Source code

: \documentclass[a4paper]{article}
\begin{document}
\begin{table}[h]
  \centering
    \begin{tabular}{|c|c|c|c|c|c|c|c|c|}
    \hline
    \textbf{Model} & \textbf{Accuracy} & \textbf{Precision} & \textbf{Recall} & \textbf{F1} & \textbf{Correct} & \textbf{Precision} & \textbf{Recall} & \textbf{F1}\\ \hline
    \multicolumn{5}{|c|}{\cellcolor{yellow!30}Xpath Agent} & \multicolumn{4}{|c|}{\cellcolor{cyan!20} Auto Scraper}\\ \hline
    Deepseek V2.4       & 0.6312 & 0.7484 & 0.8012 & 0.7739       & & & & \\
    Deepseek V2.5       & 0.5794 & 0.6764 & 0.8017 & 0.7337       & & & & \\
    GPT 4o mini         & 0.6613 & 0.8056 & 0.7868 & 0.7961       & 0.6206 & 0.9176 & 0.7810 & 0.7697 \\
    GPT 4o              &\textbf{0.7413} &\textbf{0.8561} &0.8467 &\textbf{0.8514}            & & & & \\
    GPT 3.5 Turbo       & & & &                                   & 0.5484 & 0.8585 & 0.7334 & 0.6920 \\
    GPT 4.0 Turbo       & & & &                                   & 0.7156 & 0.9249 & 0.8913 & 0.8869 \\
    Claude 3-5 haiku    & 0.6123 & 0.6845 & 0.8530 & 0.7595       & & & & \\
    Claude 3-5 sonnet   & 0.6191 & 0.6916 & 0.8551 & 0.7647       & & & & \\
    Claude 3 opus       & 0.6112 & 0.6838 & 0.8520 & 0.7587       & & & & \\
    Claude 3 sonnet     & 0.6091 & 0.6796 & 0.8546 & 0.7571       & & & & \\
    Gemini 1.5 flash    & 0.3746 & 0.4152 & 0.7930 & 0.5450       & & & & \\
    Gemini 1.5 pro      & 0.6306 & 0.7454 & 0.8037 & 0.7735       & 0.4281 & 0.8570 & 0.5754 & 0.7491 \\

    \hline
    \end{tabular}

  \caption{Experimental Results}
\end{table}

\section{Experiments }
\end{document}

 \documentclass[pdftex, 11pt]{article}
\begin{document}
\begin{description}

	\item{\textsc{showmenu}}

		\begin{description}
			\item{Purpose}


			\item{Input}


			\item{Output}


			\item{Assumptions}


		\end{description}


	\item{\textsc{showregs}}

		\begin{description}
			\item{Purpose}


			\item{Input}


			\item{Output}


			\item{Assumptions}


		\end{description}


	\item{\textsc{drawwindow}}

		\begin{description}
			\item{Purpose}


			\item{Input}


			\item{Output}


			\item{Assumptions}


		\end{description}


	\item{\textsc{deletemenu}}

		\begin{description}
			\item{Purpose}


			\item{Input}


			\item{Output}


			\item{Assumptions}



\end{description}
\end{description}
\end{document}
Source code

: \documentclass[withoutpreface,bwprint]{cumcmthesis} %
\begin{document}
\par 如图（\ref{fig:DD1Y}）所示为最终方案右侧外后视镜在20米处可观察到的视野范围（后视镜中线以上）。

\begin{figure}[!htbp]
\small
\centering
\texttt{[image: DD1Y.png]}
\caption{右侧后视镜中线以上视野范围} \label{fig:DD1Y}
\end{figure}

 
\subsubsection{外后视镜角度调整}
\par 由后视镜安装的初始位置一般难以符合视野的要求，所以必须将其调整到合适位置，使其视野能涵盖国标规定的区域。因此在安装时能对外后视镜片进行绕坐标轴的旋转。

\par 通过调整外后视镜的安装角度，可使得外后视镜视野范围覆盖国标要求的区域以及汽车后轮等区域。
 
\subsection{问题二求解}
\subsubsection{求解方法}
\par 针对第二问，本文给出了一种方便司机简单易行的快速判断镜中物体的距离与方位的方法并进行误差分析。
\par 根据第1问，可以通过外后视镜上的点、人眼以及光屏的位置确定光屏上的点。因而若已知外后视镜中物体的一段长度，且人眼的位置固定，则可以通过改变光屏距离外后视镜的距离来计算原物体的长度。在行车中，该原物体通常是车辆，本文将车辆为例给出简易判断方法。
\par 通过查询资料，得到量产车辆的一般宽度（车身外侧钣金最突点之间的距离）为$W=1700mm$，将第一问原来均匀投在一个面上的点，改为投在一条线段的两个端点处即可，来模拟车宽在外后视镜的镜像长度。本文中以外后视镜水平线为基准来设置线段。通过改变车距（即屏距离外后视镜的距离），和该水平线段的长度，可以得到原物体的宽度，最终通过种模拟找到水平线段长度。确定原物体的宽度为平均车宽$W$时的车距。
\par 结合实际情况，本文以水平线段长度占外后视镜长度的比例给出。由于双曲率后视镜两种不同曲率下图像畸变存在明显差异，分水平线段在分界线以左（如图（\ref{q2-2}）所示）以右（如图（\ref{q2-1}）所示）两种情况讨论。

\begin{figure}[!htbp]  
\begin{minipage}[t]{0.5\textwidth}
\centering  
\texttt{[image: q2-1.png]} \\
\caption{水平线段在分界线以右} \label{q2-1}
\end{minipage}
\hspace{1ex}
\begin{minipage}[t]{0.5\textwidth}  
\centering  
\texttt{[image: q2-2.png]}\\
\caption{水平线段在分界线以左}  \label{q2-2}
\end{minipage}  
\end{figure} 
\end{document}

Task to complete – Please restate only the opening stretch of the records above: every line from the first through the one containing "Claude 3-5 sonnet", exactly as written.

Solution below –
Source code

: \documentclass[a4paper]{article}
\begin{document}
\begin{table}[h]
  \centering
    \begin{tabular}{|c|c|c|c|c|c|c|c|c|}
    \hline
    \textbf{Model} & \textbf{Accuracy} & \textbf{Precision} & \textbf{Recall} & \textbf{F1} & \textbf{Correct} & \textbf{Precision} & \textbf{Recall} & \textbf{F1}\\ \hline
    \multicolumn{5}{|c|}{\cellcolor{yellow!30}Xpath Agent} & \multicolumn{4}{|c|}{\cellcolor{cyan!20} Auto Scraper}\\ \hline
    Deepseek V2.4       & 0.6312 & 0.7484 & 0.8012 & 0.7739       & & & & \\
    Deepseek V2.5       & 0.5794 & 0.6764 & 0.8017 & 0.7337       & & & & \\
    GPT 4o mini         & 0.6613 & 0.8056 & 0.7868 & 0.7961       & 0.6206 & 0.9176 & 0.7810 & 0.7697 \\
    GPT 4o              &\textbf{0.7413} &\textbf{0.8561} &0.8467 &\textbf{0.8514}            & & & & \\
    GPT 3.5 Turbo       & & & &                                   & 0.5484 & 0.8585 & 0.7334 & 0.6920 \\
    GPT 4.0 Turbo       & & & &                                   & 0.7156 & 0.9249 & 0.8913 & 0.8869 \\
    Claude 3-5 haiku    & 0.6123 & 0.6845 & 0.8530 & 0.7595       & & & & \\
    Claude 3-5 sonnet   & 0.6191 & 0.6916 & 0.8551 & 0.7647       & & & & \\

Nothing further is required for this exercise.